Tears pool in the corners of Monica’s eyes, and her breath hitches in her chest. She gnaws on the inside of her lip, and I think this is it. This is the moment I finally break her. But when her lips part, it’s relief that flows out of them. Or maybe it flows out of me. Because those big brown pools I could live in soak me up and make me feel whole again.
She closes that inch of space between us, lifts up onto her toes, and presses her mouth to mine. Urgency is replaced with a terrifying pang in my chest as she puts back all the pieces I left behind. Her arms wrap up around my neck as her soft body melts, her curves finding the place they belong—against me.
We’re tumbling.
Falling.
Rolling down the cliff.
No hands reach out to slow us.
My past and my present stand in my arms, smelling like sun-soaked lemons. Monica drinks the air from my lips like it gives her life. And I want to give that to her—everything she deserves and more.

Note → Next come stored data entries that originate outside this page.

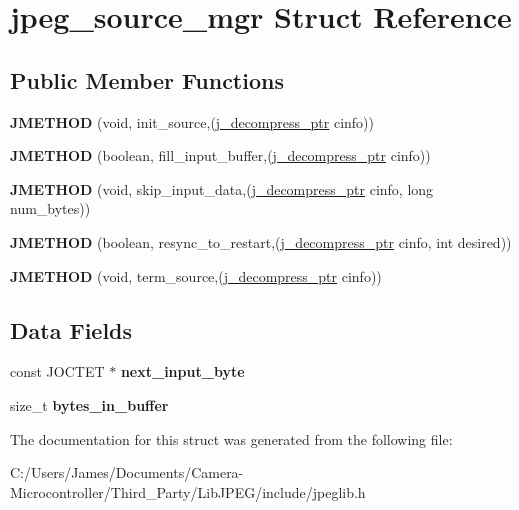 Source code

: \hypertarget{structjpeg__source__mgr}{}\section{jpeg\+\_\+source\+\_\+mgr Struct Reference}
\label{structjpeg__source__mgr}
\subsection*{Public Member Functions}
\begin{DoxyCompactItemize}
\item 
\mbox{\label{structjpeg__source__mgr_a8669737c5b8541ebb249400e989d28fa}} 
{\bfseries J\+M\+E\+T\+H\+OD} (void, init\+\_\+source,(\hyperlink{structjpeg__decompress__struct}{j\+\_\+decompress\+\_\+ptr} cinfo))
\item 
\mbox{\label{structjpeg__source__mgr_a85bdf9bd94047d571d44948f0c8f3d53}} 
{\bfseries J\+M\+E\+T\+H\+OD} (boolean, fill\+\_\+input\+\_\+buffer,(\hyperlink{structjpeg__decompress__struct}{j\+\_\+decompress\+\_\+ptr} cinfo))
\item 
\mbox{\label{structjpeg__source__mgr_aaed59b5f81631ca95daa806a165b1948}} 
{\bfseries J\+M\+E\+T\+H\+OD} (void, skip\+\_\+input\+\_\+data,(\hyperlink{structjpeg__decompress__struct}{j\+\_\+decompress\+\_\+ptr} cinfo, long num\+\_\+bytes))
\item 
\mbox{\label{structjpeg__source__mgr_a1e9afa4420c7ebd2f26589a9dc1d5e5a}} 
{\bfseries J\+M\+E\+T\+H\+OD} (boolean, resync\+\_\+to\+\_\+restart,(\hyperlink{structjpeg__decompress__struct}{j\+\_\+decompress\+\_\+ptr} cinfo, int desired))
\item 
\mbox{\label{structjpeg__source__mgr_a41f1f0dd187303ec8f045550f7080f51}} 
{\bfseries J\+M\+E\+T\+H\+OD} (void, term\+\_\+source,(\hyperlink{structjpeg__decompress__struct}{j\+\_\+decompress\+\_\+ptr} cinfo))
\end{DoxyCompactItemize}
\subsection*{Data Fields}
\begin{DoxyCompactItemize}
\item 
\mbox{\label{structjpeg__source__mgr_aa78a812bda3e8a22f7e8d1df83014883}} 
const J\+O\+C\+T\+ET $\ast$ {\bfseries next\+\_\+input\+\_\+byte}
\item 
\mbox{\label{structjpeg__source__mgr_a4c2fa4f6d7fbd202e084c45bde590a41}} 
size\+\_\+t {\bfseries bytes\+\_\+in\+\_\+buffer}
\end{DoxyCompactItemize}


The documentation for this struct was generated from the following file\+:\begin{DoxyCompactItemize}
\item 
C\+:/\+Users/\+James/\+Documents/\+Camera-\/\+Microcontroller/\+Third\+\_\+\+Party/\+Lib\+J\+P\+E\+G/include/jpeglib.\+h\end{DoxyCompactItemize}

But as we back into her room, the truth flayed open, my heart a mess, and her trust in my hands, my head’s pounding. And I pray to anyone listening that my father’s blood running through my veins won’t hurt her.
23
Carson
Ten Years Earlier
Theroaringengineofmy dad’s truck wakes me up, and it takes me a minute to place where I’m at.
Boy band posters and turquoise walls. The smell of lavender and vanilla mixed together.
Monica’s room.
Her warm body twitches beside me, and I’m reminded it wasn’t all in my head. I’m holding her in my arms, tasting her cinnamon gum on her lips.
She’s all you ever wanted.
Her fingers slide along my stomach as she rolls over, her back nudging me closer to the edge of her twin-size bed. It should have felt smaller, cramming into a space barely large enough for both our bodies. But I held her close while she slept, firmly in the middle of the mattress. Listened to her breathing even out until the sound finally dragged me under.
Don’t go.
My body is already begging me to stay, knowing my mind will shortly force it to catch up. To let go. To get out. The engine outside is a reminder that last night never should have happened.
Years.
I’d spent years keeping that line drawn.
Letting her believe whatever she wanted about us or my relationships with girls at school. Anything that would fortify the wall and keep her safe from the storm raging inside of me.
I slip out of Monica’s bed, and even though my body is physically intact, I can’t help but feel like a part of my soul stays there sleeping beside her. Pieces blown out. Bullet holes her heartbeat shot through me with every passing minute of the last seven years.
I’m pulling on my jeans when Monica stirs. She tugs the blanket up, and I think maybe she’s waking. If only she’d wake up and stop me from being the idiot I know I’m about to become.
But she doesn’t. She tugs the blanket up over her shoulders, curls her knees to her chest, and slips into a deeper sleep. She mumbles something I can’t make out over the chirping birds and insects.
I just need some air. Space. Time to think. Maybe we can make this work. After all, school is over. She’s staying in Washington for college, but I don’t have ties like that. I can get a job anywhere.
Maybe now is our time.
The lawn between her house and mine has never been so vast. As I cross it, I worry that each step away is one I can’t take back.
If she wakes up alone, will she ever forgive me?
“’Bout time,” Dad says, stepping onto the porch with a beer in his hand. It’s seven thirty in the morning—not like that ever mattered to him. “Had to go get my own fucking booze. Why do you even show up for the summer if yer not gonna do shit for your old man?”